***** Stored data *****

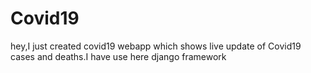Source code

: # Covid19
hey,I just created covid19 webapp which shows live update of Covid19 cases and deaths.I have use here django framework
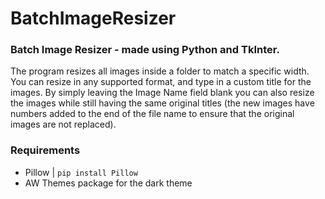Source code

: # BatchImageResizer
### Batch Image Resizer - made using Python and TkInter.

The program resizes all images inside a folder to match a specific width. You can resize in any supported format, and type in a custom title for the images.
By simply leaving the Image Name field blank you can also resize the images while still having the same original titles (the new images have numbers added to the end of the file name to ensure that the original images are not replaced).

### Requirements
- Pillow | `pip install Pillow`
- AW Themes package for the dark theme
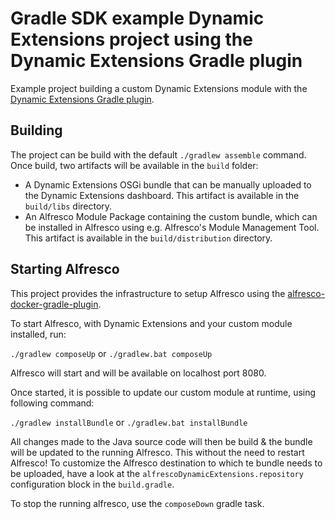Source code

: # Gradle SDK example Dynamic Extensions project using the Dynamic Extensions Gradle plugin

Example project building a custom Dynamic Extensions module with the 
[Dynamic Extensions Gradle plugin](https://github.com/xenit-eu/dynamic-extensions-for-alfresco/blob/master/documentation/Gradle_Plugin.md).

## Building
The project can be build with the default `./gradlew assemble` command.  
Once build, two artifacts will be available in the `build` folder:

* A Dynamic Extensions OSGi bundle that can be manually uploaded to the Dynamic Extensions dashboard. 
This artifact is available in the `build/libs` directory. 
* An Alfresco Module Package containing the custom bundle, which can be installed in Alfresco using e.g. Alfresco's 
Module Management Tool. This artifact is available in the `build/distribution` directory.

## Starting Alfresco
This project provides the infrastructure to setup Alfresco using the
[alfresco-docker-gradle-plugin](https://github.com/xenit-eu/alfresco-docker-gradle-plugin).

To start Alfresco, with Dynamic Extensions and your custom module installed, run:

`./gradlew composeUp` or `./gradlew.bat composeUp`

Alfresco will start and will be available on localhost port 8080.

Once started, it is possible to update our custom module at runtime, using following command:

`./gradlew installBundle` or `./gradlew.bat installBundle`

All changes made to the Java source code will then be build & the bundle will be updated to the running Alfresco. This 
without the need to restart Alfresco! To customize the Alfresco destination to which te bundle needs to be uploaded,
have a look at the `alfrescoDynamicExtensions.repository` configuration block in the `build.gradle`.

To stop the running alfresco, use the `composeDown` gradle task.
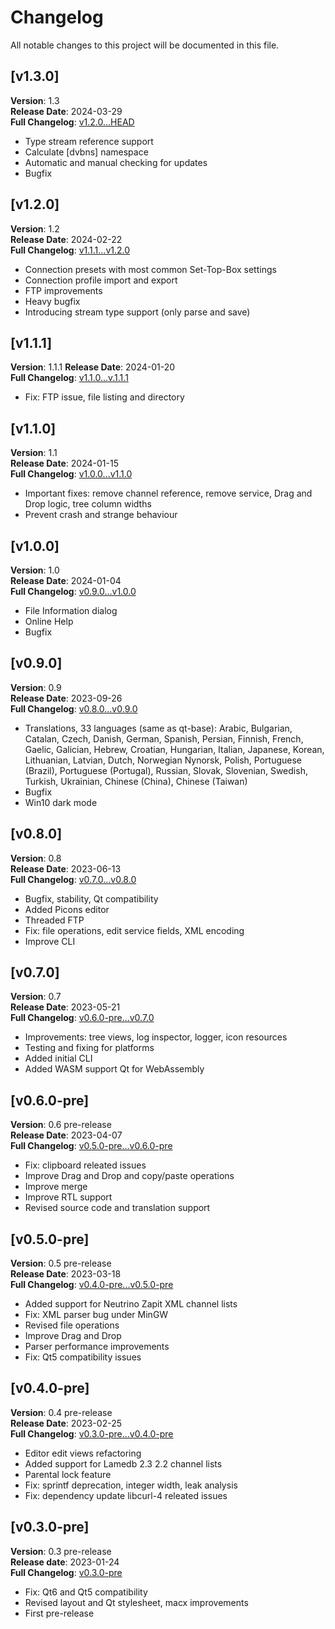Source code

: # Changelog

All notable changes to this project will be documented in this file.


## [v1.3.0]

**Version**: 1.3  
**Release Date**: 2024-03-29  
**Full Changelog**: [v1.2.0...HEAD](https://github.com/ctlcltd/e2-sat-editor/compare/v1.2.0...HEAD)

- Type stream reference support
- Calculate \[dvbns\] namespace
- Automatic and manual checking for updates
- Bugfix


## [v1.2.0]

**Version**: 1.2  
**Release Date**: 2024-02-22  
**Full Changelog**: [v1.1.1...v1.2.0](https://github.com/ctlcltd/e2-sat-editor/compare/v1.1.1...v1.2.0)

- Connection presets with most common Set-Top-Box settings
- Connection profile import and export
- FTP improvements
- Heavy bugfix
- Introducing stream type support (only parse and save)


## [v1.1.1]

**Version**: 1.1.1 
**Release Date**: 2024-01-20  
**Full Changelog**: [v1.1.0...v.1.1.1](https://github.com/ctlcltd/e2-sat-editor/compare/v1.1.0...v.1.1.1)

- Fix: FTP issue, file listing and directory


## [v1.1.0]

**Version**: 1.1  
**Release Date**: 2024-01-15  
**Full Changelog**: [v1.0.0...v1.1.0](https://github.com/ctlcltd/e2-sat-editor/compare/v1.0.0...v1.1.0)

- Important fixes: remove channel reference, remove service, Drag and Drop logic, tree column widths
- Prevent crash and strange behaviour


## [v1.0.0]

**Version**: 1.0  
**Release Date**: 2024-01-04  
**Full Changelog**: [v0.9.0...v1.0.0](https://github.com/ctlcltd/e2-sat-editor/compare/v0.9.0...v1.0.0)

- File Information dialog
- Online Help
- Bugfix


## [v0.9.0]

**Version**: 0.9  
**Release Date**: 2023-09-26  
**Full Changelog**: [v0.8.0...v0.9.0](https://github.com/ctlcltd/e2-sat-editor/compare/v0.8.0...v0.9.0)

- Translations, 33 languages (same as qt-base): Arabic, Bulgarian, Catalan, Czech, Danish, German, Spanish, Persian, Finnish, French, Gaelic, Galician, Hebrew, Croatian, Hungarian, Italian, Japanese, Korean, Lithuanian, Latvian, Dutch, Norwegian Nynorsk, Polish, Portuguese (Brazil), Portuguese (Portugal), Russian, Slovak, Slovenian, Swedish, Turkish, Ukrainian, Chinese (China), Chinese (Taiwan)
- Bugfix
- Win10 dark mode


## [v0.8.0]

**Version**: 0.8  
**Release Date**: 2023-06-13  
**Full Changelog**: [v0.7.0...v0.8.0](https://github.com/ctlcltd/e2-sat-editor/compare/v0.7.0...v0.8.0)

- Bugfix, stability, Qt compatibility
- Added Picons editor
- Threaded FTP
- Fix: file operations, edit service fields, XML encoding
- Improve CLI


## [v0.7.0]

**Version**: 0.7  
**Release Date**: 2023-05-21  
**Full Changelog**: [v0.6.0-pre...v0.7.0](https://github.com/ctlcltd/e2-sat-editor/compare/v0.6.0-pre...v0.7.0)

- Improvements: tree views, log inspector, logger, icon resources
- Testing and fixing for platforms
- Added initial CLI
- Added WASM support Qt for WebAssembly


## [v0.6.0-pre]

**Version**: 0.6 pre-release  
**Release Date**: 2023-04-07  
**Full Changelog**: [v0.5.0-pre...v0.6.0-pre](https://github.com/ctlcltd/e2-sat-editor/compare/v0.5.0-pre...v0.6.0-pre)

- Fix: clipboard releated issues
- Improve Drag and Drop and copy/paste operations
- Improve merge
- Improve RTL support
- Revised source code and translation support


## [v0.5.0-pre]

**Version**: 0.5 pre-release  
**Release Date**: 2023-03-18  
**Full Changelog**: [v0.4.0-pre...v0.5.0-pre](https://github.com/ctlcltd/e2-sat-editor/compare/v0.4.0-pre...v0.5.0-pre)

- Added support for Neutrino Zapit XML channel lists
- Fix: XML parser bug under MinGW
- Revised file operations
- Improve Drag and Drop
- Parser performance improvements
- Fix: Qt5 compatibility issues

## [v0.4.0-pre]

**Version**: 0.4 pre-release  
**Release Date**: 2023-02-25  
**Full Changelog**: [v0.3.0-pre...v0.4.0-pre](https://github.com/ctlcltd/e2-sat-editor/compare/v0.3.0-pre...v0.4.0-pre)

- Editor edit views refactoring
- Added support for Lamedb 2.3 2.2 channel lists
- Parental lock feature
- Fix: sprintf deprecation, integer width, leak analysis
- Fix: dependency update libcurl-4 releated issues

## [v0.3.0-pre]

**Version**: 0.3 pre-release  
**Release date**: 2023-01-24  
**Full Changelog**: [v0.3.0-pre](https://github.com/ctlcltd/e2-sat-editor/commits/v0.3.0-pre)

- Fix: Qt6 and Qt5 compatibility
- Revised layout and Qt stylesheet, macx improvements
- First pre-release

*****

To do =
The response should contain every record above exactly as written, and none of the pictures.

Exercise response =
Source code

: # Covid19
hey,I just created covid19 webapp which shows live update of Covid19 cases and deaths.I have use here django framework
Source code

: # BatchImageResizer
### Batch Image Resizer - made using Python and TkInter.

The program resizes all images inside a folder to match a specific width. You can resize in any supported format, and type in a custom title for the images.
By simply leaving the Image Name field blank you can also resize the images while still having the same original titles (the new images have numbers added to the end of the file name to ensure that the original images are not replaced).

### Requirements
- Pillow | `pip install Pillow`
- AW Themes package for the dark theme
Source code

: # Gradle SDK example Dynamic Extensions project using the Dynamic Extensions Gradle plugin

Example project building a custom Dynamic Extensions module with the 
[Dynamic Extensions Gradle plugin](https://github.com/xenit-eu/dynamic-extensions-for-alfresco/blob/master/documentation/Gradle_Plugin.md).

## Building
The project can be build with the default `./gradlew assemble` command.  
Once build, two artifacts will be available in the `build` folder:

* A Dynamic Extensions OSGi bundle that can be manually uploaded to the Dynamic Extensions dashboard. 
This artifact is available in the `build/libs` directory. 
* An Alfresco Module Package containing the custom bundle, which can be installed in Alfresco using e.g. Alfresco's 
Module Management Tool. This artifact is available in the `build/distribution` directory.

## Starting Alfresco
This project provides the infrastructure to setup Alfresco using the
[alfresco-docker-gradle-plugin](https://github.com/xenit-eu/alfresco-docker-gradle-plugin).

To start Alfresco, with Dynamic Extensions and your custom module installed, run:

`./gradlew composeUp` or `./gradlew.bat composeUp`

Alfresco will start and will be available on localhost port 8080.

Once started, it is possible to update our custom module at runtime, using following command:

`./gradlew installBundle` or `./gradlew.bat installBundle`

All changes made to the Java source code will then be build & the bundle will be updated to the running Alfresco. This 
without the need to restart Alfresco! To customize the Alfresco destination to which te bundle needs to be uploaded,
have a look at the `alfrescoDynamicExtensions.repository` configuration block in the `build.gradle`.

To stop the running alfresco, use the `composeDown` gradle task.
Source code

: # Changelog

All notable changes to this project will be documented in this file.


## [v1.3.0]

**Version**: 1.3  
**Release Date**: 2024-03-29  
**Full Changelog**: [v1.2.0...HEAD](https://github.com/ctlcltd/e2-sat-editor/compare/v1.2.0...HEAD)

- Type stream reference support
- Calculate \[dvbns\] namespace
- Automatic and manual checking for updates
- Bugfix


## [v1.2.0]

**Version**: 1.2  
**Release Date**: 2024-02-22  
**Full Changelog**: [v1.1.1...v1.2.0](https://github.com/ctlcltd/e2-sat-editor/compare/v1.1.1...v1.2.0)

- Connection presets with most common Set-Top-Box settings
- Connection profile import and export
- FTP improvements
- Heavy bugfix
- Introducing stream type support (only parse and save)


## [v1.1.1]

**Version**: 1.1.1 
**Release Date**: 2024-01-20  
**Full Changelog**: [v1.1.0...v.1.1.1](https://github.com/ctlcltd/e2-sat-editor/compare/v1.1.0...v.1.1.1)

- Fix: FTP issue, file listing and directory


## [v1.1.0]

**Version**: 1.1  
**Release Date**: 2024-01-15  
**Full Changelog**: [v1.0.0...v1.1.0](https://github.com/ctlcltd/e2-sat-editor/compare/v1.0.0...v1.1.0)

- Important fixes: remove channel reference, remove service, Drag and Drop logic, tree column widths
- Prevent crash and strange behaviour


## [v1.0.0]

**Version**: 1.0  
**Release Date**: 2024-01-04  
**Full Changelog**: [v0.9.0...v1.0.0](https://github.com/ctlcltd/e2-sat-editor/compare/v0.9.0...v1.0.0)

- File Information dialog
- Online Help
- Bugfix


## [v0.9.0]

**Version**: 0.9  
**Release Date**: 2023-09-26  
**Full Changelog**: [v0.8.0...v0.9.0](https://github.com/ctlcltd/e2-sat-editor/compare/v0.8.0...v0.9.0)

- Translations, 33 languages (same as qt-base): Arabic, Bulgarian, Catalan, Czech, Danish, German, Spanish, Persian, Finnish, French, Gaelic, Galician, Hebrew, Croatian, Hungarian, Italian, Japanese, Korean, Lithuanian, Latvian, Dutch, Norwegian Nynorsk, Polish, Portuguese (Brazil), Portuguese (Portugal), Russian, Slovak, Slovenian, Swedish, Turkish, Ukrainian, Chinese (China), Chinese (Taiwan)
- Bugfix
- Win10 dark mode


## [v0.8.0]

**Version**: 0.8  
**Release Date**: 2023-06-13  
**Full Changelog**: [v0.7.0...v0.8.0](https://github.com/ctlcltd/e2-sat-editor/compare/v0.7.0...v0.8.0)

- Bugfix, stability, Qt compatibility
- Added Picons editor
- Threaded FTP
- Fix: file operations, edit service fields, XML encoding
- Improve CLI


## [v0.7.0]

**Version**: 0.7  
**Release Date**: 2023-05-21  
**Full Changelog**: [v0.6.0-pre...v0.7.0](https://github.com/ctlcltd/e2-sat-editor/compare/v0.6.0-pre...v0.7.0)

- Improvements: tree views, log inspector, logger, icon resources
- Testing and fixing for platforms
- Added initial CLI
- Added WASM support Qt for WebAssembly


## [v0.6.0-pre]

**Version**: 0.6 pre-release  
**Release Date**: 2023-04-07  
**Full Changelog**: [v0.5.0-pre...v0.6.0-pre](https://github.com/ctlcltd/e2-sat-editor/compare/v0.5.0-pre...v0.6.0-pre)

- Fix: clipboard releated issues
- Improve Drag and Drop and copy/paste operations
- Improve merge
- Improve RTL support
- Revised source code and translation support


## [v0.5.0-pre]

**Version**: 0.5 pre-release  
**Release Date**: 2023-03-18  
**Full Changelog**: [v0.4.0-pre...v0.5.0-pre](https://github.com/ctlcltd/e2-sat-editor/compare/v0.4.0-pre...v0.5.0-pre)

- Added support for Neutrino Zapit XML channel lists
- Fix: XML parser bug under MinGW
- Revised file operations
- Improve Drag and Drop
- Parser performance improvements
- Fix: Qt5 compatibility issues

## [v0.4.0-pre]

**Version**: 0.4 pre-release  
**Release Date**: 2023-02-25  
**Full Changelog**: [v0.3.0-pre...v0.4.0-pre](https://github.com/ctlcltd/e2-sat-editor/compare/v0.3.0-pre...v0.4.0-pre)

- Editor edit views refactoring
- Added support for Lamedb 2.3 2.2 channel lists
- Parental lock feature
- Fix: sprintf deprecation, integer width, leak analysis
- Fix: dependency update libcurl-4 releated issues

## [v0.3.0-pre]

**Version**: 0.3 pre-release  
**Release date**: 2023-01-24  
**Full Changelog**: [v0.3.0-pre](https://github.com/ctlcltd/e2-sat-editor/commits/v0.3.0-pre)

- Fix: Qt6 and Qt5 compatibility
- Revised layout and Qt stylesheet, macx improvements
- First pre-release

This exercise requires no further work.